- [Your goal] Copy all of the records exactly.

Source texts of formatted documents:

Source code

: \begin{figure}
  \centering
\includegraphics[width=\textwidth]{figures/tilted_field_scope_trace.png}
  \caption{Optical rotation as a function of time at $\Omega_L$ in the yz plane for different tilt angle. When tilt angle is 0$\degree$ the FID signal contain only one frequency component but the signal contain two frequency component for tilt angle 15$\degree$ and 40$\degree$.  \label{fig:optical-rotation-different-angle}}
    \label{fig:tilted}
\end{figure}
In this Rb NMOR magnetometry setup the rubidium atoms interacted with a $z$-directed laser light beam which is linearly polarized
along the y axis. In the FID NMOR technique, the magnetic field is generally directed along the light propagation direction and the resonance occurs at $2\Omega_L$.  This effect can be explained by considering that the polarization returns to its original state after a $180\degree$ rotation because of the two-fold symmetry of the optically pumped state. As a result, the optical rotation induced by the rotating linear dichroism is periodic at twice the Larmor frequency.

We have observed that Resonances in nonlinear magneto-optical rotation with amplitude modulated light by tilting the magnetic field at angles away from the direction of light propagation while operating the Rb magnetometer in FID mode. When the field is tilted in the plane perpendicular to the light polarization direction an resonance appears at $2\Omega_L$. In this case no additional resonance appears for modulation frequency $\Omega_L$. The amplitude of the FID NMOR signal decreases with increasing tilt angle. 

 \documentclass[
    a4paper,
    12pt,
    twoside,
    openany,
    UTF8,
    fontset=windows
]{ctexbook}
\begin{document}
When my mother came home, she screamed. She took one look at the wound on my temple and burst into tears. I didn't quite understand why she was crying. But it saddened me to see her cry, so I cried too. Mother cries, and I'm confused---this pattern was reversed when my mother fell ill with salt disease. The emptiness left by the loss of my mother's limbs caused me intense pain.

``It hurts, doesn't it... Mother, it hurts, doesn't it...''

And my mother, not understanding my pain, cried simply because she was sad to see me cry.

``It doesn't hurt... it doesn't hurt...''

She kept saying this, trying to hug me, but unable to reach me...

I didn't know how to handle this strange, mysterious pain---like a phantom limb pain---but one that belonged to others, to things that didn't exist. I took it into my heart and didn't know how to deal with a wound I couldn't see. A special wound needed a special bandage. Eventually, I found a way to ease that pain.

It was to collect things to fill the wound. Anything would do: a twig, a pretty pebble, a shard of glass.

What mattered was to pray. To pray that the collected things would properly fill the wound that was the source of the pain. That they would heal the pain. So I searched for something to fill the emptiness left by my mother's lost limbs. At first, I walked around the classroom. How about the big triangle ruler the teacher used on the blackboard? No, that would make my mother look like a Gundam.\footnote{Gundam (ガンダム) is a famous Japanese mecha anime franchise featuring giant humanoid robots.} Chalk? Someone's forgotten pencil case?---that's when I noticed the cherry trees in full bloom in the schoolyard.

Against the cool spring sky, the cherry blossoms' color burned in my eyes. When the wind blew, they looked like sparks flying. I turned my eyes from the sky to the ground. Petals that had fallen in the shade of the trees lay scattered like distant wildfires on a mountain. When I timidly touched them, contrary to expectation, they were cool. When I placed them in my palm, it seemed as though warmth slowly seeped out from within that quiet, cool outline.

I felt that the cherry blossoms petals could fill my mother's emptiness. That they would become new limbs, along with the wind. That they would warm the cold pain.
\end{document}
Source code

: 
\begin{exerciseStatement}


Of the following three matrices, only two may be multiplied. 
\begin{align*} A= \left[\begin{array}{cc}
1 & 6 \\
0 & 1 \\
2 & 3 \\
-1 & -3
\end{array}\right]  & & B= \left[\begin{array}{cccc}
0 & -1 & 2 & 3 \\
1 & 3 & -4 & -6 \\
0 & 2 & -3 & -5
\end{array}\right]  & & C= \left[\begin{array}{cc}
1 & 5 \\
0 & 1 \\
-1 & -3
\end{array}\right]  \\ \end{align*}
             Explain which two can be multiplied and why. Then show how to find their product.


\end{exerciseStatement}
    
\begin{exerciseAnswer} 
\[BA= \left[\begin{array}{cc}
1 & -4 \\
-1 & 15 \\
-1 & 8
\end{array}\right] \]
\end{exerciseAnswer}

- [Written answer]
Source code

: \begin{figure}
  \centering
\includegraphics[width=\textwidth]{figures/tilted_field_scope_trace.png}
  \caption{Optical rotation as a function of time at $\Omega_L$ in the yz plane for different tilt angle. When tilt angle is 0$\degree$ the FID signal contain only one frequency component but the signal contain two frequency component for tilt angle 15$\degree$ and 40$\degree$.  \label{fig:optical-rotation-different-angle}}
    \label{fig:tilted}
\end{figure}
In this Rb NMOR magnetometry setup the rubidium atoms interacted with a $z$-directed laser light beam which is linearly polarized
along the y axis. In the FID NMOR technique, the magnetic field is generally directed along the light propagation direction and the resonance occurs at $2\Omega_L$.  This effect can be explained by considering that the polarization returns to its original state after a $180\degree$ rotation because of the two-fold symmetry of the optically pumped state. As a result, the optical rotation induced by the rotating linear dichroism is periodic at twice the Larmor frequency.

We have observed that Resonances in nonlinear magneto-optical rotation with amplitude modulated light by tilting the magnetic field at angles away from the direction of light propagation while operating the Rb magnetometer in FID mode. When the field is tilted in the plane perpendicular to the light polarization direction an resonance appears at $2\Omega_L$. In this case no additional resonance appears for modulation frequency $\Omega_L$. The amplitude of the FID NMOR signal decreases with increasing tilt angle. 

 \documentclass[
    a4paper,
    12pt,
    twoside,
    openany,
    UTF8,
    fontset=windows
]{ctexbook}
\begin{document}
When my mother came home, she screamed. She took one look at the wound on my temple and burst into tears. I didn't quite understand why she was crying. But it saddened me to see her cry, so I cried too. Mother cries, and I'm confused---this pattern was reversed when my mother fell ill with salt disease. The emptiness left by the loss of my mother's limbs caused me intense pain.

``It hurts, doesn't it... Mother, it hurts, doesn't it...''

And my mother, not understanding my pain, cried simply because she was sad to see me cry.

``It doesn't hurt... it doesn't hurt...''

She kept saying this, trying to hug me, but unable to reach me...

I didn't know how to handle this strange, mysterious pain---like a phantom limb pain---but one that belonged to others, to things that didn't exist. I took it into my heart and didn't know how to deal with a wound I couldn't see. A special wound needed a special bandage. Eventually, I found a way to ease that pain.

It was to collect things to fill the wound. Anything would do: a twig, a pretty pebble, a shard of glass.

What mattered was to pray. To pray that the collected things would properly fill the wound that was the source of the pain. That they would heal the pain. So I searched for something to fill the emptiness left by my mother's lost limbs. At first, I walked around the classroom. How about the big triangle ruler the teacher used on the blackboard? No, that would make my mother look like a Gundam.\footnote{Gundam (ガンダム) is a famous Japanese mecha anime franchise featuring giant humanoid robots.} Chalk? Someone's forgotten pencil case?---that's when I noticed the cherry trees in full bloom in the schoolyard.

Against the cool spring sky, the cherry blossoms' color burned in my eyes. When the wind blew, they looked like sparks flying. I turned my eyes from the sky to the ground. Petals that had fallen in the shade of the trees lay scattered like distant wildfires on a mountain. When I timidly touched them, contrary to expectation, they were cool. When I placed them in my palm, it seemed as though warmth slowly seeped out from within that quiet, cool outline.

I felt that the cherry blossoms petals could fill my mother's emptiness. That they would become new limbs, along with the wind. That they would warm the cold pain.
\end{document}
Source code

: 
\begin{exerciseStatement}


Of the following three matrices, only two may be multiplied. 
\begin{align*} A= \left[\begin{array}{cc}
1 & 6 \\
0 & 1 \\
2 & 3 \\
-1 & -3
\end{array}\right]  & & B= \left[\begin{array}{cccc}
0 & -1 & 2 & 3 \\
1 & 3 & -4 & -6 \\
0 & 2 & -3 & -5
\end{array}\right]  & & C= \left[\begin{array}{cc}
1 & 5 \\
0 & 1 \\
-1 & -3
\end{array}\right]  \\ \end{align*}
             Explain which two can be multiplied and why. Then show how to find their product.


\end{exerciseStatement}
    
\begin{exerciseAnswer} 
\[BA= \left[\begin{array}{cc}
1 & -4 \\
-1 & 15 \\
-1 & 8
\end{array}\right] \]
\end{exerciseAnswer}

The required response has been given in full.